Filter the records below and copy every line containing the word "twitter".

[Rendered images with source text]
====================

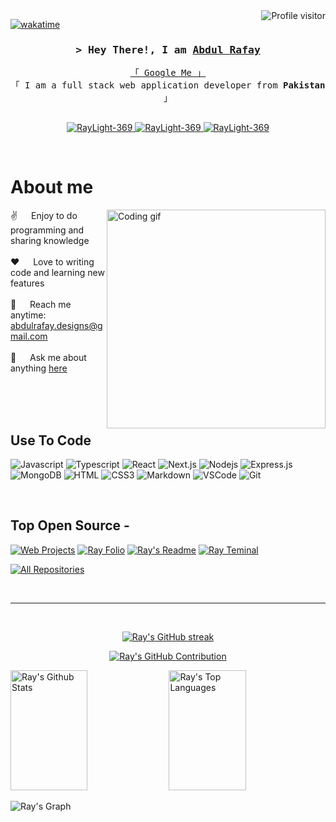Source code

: <!--
<h2 align="center">
  Welcome to Ray's World!
  <img src="https://media.giphy.com/media/hvRJCLFzcasrR4ia7z/giphy.gif" width="28">
</h2>
-->

<!--
<p align="center">
  <a href="https://github.com/alsiam"><img src="https://readme-typing-svg.herokuapp.com/?lines=Self%20Taught%20Programmer;Front%20End%20Developer;1.5%2B%20years%20of%20coding%20experience;Always%20learning%20new%20things&center=true&width=380&height=45"></a>
</p>

 -->

<a href="https://komarev.com/ghpvc/?username=RayLight-369">
  <img align="right" src="https://komarev.com/ghpvc/?username=RayLight-369&label=Visitors&color=0e75b6&style=flat" alt="Profile visitor" />
</a>


[![wakatime](https://wakatime.com/badge/user/eebb3dd8-d9b2-40de-9b88-6fd6cac99dbc.svg)](https://wakatime.com/@eebb3dd8-d9b2-40de-9b88-6fd6cac99dbc)

<!-- Intro  -->
<h3 align="center">
        <samp>&gt; Hey There!, I am
                <b><a target="_blank" href="https://portfolio.raylight.repl.co/">Abdul Rafay</a></b>
        </samp>
</h3>


<p align="center"> 
  <samp>
    <a href="https://www.google.com/search?q=Ray+Light">「 Google Me 」</a>
    <br>
    「 I am a full stack web application developer from <b>Pakistan</b> 」
    <br>
    <br>
  </samp>
</p>

<p align="center">
 <a href="https://portfolio.raylight.repl.co/" target="blank">
  <img src="https://img.shields.io/badge/Website-DC143C?style=for-the-badge&logo=medium&logoColor=white" alt="RayLight-369" />
 </a>
<!--  <a href="https://linkedin.com/in/raylight" target="_blank">
  <img src="https://img.shields.io/badge/LinkedIn-0077B5?style=for-the-badge&logo=linkedin&logoColor=white" alt="RayLight-369"/>
 </a> -->
 <!-- <a href="https://dev.to/RayLight-369" target="_blank">
  <img src="https://img.shields.io/badge/dev.to-0A0A0A?style=for-the-badge&logo=dev.to&logoColor=white" alt="RayLight-369" />
 </a> -->
<!--  <a href="https://twitter.com/raylight" target="_blank">
  <img src="https://img.shields.io/badge/Twitter-1DA1F2?style=for-the-badge&logo=twitter&logoColor=white" />
 </a> -->
 <a href="https://instagram.com/ray_light_designs" target="_blank">
  <img src="https://img.shields.io/badge/Instagram-fe4164?style=for-the-badge&logo=instagram&logoColor=white" alt="RayLight-369" />
 </a> 
 <a href="https://www.facebook.com/profile.php?id=100081039494335" target="_blank">
  <img src="https://img.shields.io/badge/Facebook-20BEFF?&style=for-the-badge&logo=facebook&logoColor=white" alt="RayLight-369"  />
  </a> 
</p>
<br />

<!-- About Section -->
 # About me
 
<p>
 <img align="right" width="350" src="/assets/programmer.gif" alt="Coding gif" />
  
 ✌️ &emsp; Enjoy to do programming and sharing knowledge <br/><br/>
 ❤️ &emsp; Love to writing code and learning new features<br/><br/>
 📧 &emsp; Reach me anytime: abdulrafay.designs@gmail.com<br/><br/>
 💬 &emsp; Ask me about anything [here](https://github.com/RayLight-369/RayLight-369/issues)

</p>

<br/>
<br/>
<br/>

## Use To Code

![Javascript](https://img.shields.io/badge/Javascript-F0DB4F?style=for-the-badge&labelColor=black&logo=javascript&logoColor=F0DB4F)
![Typescript](https://img.shields.io/badge/Typescript-007acc?style=for-the-badge&labelColor=black&logo=typescript&logoColor=007acc)
![React](https://img.shields.io/badge/-React-61DBFB?style=for-the-badge&labelColor=black&logo=react&logoColor=61DBFB)
![Next.js](https://img.shields.io/badge/next.js-000000?style=for-the-badge&logo=nextdotjs&logoColor=white)
![Nodejs](https://img.shields.io/badge/Nodejs-3C873A?style=for-the-badge&labelColor=black&logo=node.js&logoColor=3C873A)
![Express.js](https://img.shields.io/badge/Express.js-000000?style=for-the-badge&logo=express&logoColor=white)
![MongoDB](https://img.shields.io/badge/MongoDB-4EA94B?style=for-the-badge&logo=mongodb&logoColor=white)
![HTML](https://img.shields.io/badge/HTML5-E34F26?style=for-the-badge&logo=html5&logoColor=white)
![CSS3](https://img.shields.io/badge/CSS3-1572B6?style=for-the-badge&logo=css3&logoColor=white)
![Markdown](https://img.shields.io/badge/Markdown-000000?style=for-the-badge&logo=markdown&logoColor=white)
![VSCode](https://img.shields.io/badge/Visual_Studio-0078d7?style=for-the-badge&logo=visual%20studio&logoColor=white)
![Git](https://img.shields.io/badge/Git-F05032?style=for-the-badge&logo=git&logoColor=white)

<br/>

## Top Open Source -
[![Web Projects](https://github-readme-stats.vercel.app/api/pin/?username=RayLight-369&repo=web-projects&border_color=7F3FBF&bg_color=0D1117&title_color=C9D1D9&text_color=8B949E&icon_color=7F3FBF)](https://github.com/RayLight-369/VioSell)
[![Ray Folio](https://github-readme-stats.vercel.app/api/pin/?username=RayLight-369&repo=al-folio&border_color=7F3FBF&bg_color=0D1117&title_color=C9D1D9&text_color=8B949E&icon_color=7F3FBF)](https://github.com/RayLight-369/RayAI)
[![Ray's Readme](https://github-readme-stats.vercel.app/api/pin/?username=RayLight-369&repo=RayLight-369&border_color=7F3FBF&bg_color=0D1117&title_color=C9D1D9&text_color=8B949E&icon_color=7F3FBF)](https://github.com/RayLight-369/RayLight-369)
[![Ray Teminal](https://github-readme-stats.vercel.app/api/pin/?username=RayLight-369&repo=RayLight-369&border_color=7F3FBF&bg_color=0D1117&title_color=C9D1D9&text_color=8B949E&icon_color=7F3FBF)](https://github.com/RayLight-369/anime-search-app)

<p align="left">
  <a href="https://github.com/RayLight-369?tab=repositories" target="_blank"><img alt="All Repositories" title="All Repositories" src="https://img.shields.io/badge/-All%20Repos-2962FF?style=for-the-badge&logo=koding&logoColor=white"/></a>
</p>

<br/>
<hr/>
<br/>

<p align="center">
  <a href="https://github.com/RayLight-369">
    <img src="https://github-readme-streak-stats.herokuapp.com/?user=RayLight-369&theme=radical&border=7F3FBF&background=0D1117" alt="Ray's GitHub streak"/>
  </a>
</p>

<p align="center">
  <a href="https://github.com/RayLight-369">
    <img src="https://github-profile-summary-cards.vercel.app/api/cards/profile-details?username=RayLight-369&theme=radical" alt="Ray's GitHub Contribution"/>
  </a>
</p>

<a> 
    <a href="https://github.com/RayLight-369"><img alt="Ray's Github Stats" src="https://denvercoder1-github-readme-stats.vercel.app/api?username=RayLight-369&show_icons=true&count_private=true&theme=react&border_color=7F3FBF&bg_color=0D1117&title_color=F85D7F&icon_color=F8D866" height="192px" width="49.5%"/></a>
  <a href="https://github.com/RayLight-369"><img alt="Ray's Top Languages" src="https://denvercoder1-github-readme-stats.vercel.app/api/top-langs/?username=RayLight-369&langs_count=8&layout=compact&theme=react&border_color=7F3FBF&bg_color=0D1117&title_color=F85D7F&icon_color=F8D866" height="192px" width="49.5%"/></a>
  <br/>
</a>


![Ray's Graph](https://github-readme-activity-graph.vercel.app/graph?username=RayLight-369&custom_title=Ray%20Light's%20GitHub%20Activity%20Graph&bg_color=0D1117&color=7F3FBF&line=7F3FBF&point=7F3FBF&area_color=FFFFFF&title_color=FFFFFF&area=true)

====================

• **Written solution**
<!--  <a href="https://twitter.com/raylight" target="_blank">
  <img src="https://img.shields.io/badge/Twitter-1DA1F2?style=for-the-badge&logo=twitter&logoColor=white" />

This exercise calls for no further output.